◆ **Your objective**:
The response must reproduce exactly every line of the material below holding the word "tokens".

■ ■ ■

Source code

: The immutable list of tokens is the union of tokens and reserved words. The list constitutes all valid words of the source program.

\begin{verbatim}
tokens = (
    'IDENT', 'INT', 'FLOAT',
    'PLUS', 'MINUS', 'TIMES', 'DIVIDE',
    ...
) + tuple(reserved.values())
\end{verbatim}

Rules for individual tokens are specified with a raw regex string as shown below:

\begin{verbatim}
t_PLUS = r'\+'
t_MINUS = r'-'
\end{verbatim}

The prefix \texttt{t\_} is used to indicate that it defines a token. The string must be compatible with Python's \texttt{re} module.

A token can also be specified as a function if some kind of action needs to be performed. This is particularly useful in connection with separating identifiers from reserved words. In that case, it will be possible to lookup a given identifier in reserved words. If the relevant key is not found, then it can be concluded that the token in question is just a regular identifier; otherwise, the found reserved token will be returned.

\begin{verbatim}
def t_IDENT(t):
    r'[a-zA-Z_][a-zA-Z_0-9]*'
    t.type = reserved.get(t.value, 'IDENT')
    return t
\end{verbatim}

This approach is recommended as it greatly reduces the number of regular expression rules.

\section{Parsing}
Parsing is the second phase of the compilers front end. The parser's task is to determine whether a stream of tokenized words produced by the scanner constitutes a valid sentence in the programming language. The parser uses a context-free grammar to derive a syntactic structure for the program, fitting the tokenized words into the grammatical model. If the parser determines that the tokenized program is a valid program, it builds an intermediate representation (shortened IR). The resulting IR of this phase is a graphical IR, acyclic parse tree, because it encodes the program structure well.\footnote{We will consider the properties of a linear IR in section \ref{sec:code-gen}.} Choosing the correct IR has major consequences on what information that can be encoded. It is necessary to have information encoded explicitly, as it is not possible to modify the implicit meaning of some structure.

■ ■ ■

◆ **Finished exercise**:
: The immutable list of tokens is the union of tokens and reserved words. The list constitutes all valid words of the source program.
tokens = (
Rules for individual tokens are specified with a raw regex string as shown below:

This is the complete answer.